Data records:
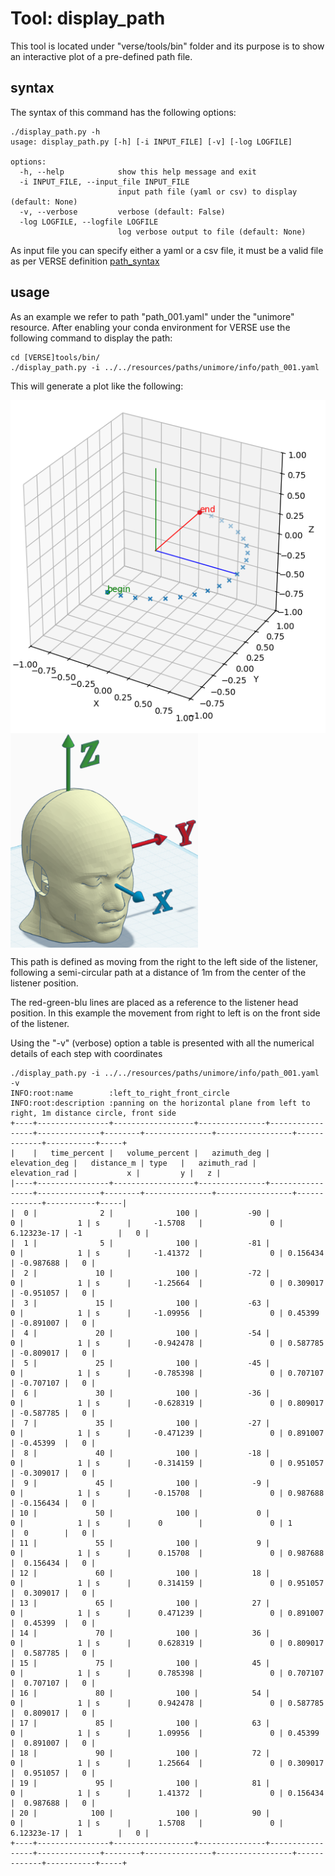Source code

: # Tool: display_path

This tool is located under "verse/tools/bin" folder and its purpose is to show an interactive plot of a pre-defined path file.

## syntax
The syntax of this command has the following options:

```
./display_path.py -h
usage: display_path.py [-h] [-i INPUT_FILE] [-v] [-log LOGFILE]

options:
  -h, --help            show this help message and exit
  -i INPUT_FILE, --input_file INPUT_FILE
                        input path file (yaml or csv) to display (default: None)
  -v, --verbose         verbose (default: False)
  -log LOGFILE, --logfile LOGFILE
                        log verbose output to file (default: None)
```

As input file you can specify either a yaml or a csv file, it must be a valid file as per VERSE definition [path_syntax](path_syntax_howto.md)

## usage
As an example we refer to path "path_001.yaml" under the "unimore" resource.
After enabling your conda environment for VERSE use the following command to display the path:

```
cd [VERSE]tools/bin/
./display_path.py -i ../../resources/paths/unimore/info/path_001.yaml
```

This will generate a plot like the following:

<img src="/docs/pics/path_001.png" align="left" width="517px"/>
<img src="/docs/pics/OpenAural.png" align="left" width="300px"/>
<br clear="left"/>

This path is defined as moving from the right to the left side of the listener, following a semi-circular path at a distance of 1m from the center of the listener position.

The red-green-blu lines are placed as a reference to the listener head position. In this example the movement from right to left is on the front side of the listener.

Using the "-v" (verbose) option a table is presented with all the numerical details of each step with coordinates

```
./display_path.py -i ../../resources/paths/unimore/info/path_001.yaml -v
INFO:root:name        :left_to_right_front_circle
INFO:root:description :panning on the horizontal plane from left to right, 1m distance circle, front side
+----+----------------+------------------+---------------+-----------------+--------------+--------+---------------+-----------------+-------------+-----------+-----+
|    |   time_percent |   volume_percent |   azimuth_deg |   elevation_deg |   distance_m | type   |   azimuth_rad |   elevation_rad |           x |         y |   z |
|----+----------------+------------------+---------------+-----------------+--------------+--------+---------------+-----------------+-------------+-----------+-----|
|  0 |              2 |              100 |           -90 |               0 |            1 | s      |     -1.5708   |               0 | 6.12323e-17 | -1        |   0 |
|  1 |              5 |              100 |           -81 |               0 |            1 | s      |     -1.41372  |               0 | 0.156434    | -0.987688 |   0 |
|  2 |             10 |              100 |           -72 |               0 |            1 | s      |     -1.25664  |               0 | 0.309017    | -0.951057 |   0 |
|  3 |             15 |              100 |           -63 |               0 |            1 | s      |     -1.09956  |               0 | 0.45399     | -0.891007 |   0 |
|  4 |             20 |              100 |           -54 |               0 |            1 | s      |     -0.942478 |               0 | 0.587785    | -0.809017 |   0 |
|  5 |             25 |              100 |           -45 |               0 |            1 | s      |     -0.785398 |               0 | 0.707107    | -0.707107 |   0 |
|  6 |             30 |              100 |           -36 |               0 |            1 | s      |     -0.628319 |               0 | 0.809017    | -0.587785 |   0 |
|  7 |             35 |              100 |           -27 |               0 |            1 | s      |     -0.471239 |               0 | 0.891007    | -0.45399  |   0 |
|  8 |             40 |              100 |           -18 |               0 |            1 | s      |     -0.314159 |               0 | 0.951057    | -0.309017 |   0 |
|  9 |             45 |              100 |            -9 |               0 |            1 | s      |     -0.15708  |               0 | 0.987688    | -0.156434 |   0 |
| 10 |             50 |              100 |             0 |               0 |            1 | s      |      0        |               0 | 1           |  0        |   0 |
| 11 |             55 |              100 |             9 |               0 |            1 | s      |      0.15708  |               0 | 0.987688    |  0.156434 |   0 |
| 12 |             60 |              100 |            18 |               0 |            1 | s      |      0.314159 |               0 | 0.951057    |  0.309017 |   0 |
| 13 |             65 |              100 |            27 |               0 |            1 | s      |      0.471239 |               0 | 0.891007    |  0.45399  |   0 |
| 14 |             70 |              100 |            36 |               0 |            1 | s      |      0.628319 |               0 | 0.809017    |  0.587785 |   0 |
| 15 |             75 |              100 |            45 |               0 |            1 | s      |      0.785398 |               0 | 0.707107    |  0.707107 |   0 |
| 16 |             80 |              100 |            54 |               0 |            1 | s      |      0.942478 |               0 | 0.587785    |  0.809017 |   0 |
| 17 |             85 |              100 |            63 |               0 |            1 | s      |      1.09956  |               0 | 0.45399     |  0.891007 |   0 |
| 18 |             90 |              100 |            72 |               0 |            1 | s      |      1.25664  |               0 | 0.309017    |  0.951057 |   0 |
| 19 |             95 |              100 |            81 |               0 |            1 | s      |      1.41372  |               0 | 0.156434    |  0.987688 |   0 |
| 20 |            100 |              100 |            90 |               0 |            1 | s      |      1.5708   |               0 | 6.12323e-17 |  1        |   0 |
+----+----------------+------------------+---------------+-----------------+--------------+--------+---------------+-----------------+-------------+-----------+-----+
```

...

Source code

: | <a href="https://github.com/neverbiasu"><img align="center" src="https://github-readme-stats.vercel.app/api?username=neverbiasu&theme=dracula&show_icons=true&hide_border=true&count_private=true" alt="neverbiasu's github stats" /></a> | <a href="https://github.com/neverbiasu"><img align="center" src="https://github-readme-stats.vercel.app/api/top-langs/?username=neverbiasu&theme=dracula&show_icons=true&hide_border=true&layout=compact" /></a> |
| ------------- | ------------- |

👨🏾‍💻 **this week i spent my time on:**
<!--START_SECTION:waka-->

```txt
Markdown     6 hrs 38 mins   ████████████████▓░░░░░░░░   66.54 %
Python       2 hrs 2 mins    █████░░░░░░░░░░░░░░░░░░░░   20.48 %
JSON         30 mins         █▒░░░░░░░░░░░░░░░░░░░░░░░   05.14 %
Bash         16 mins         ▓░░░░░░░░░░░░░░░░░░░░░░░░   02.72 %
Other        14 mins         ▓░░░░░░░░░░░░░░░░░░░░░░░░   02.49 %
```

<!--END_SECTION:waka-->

Problem details:
Every line in the records above with the string "listener" in it should be shown.

The completed task:
This path is defined as moving from the right to the left side of the listener, following a semi-circular path at a distance of 1m from the center of the listener position.
The red-green-blu lines are placed as a reference to the listener head position. In this example the movement from right to left is on the front side of the listener.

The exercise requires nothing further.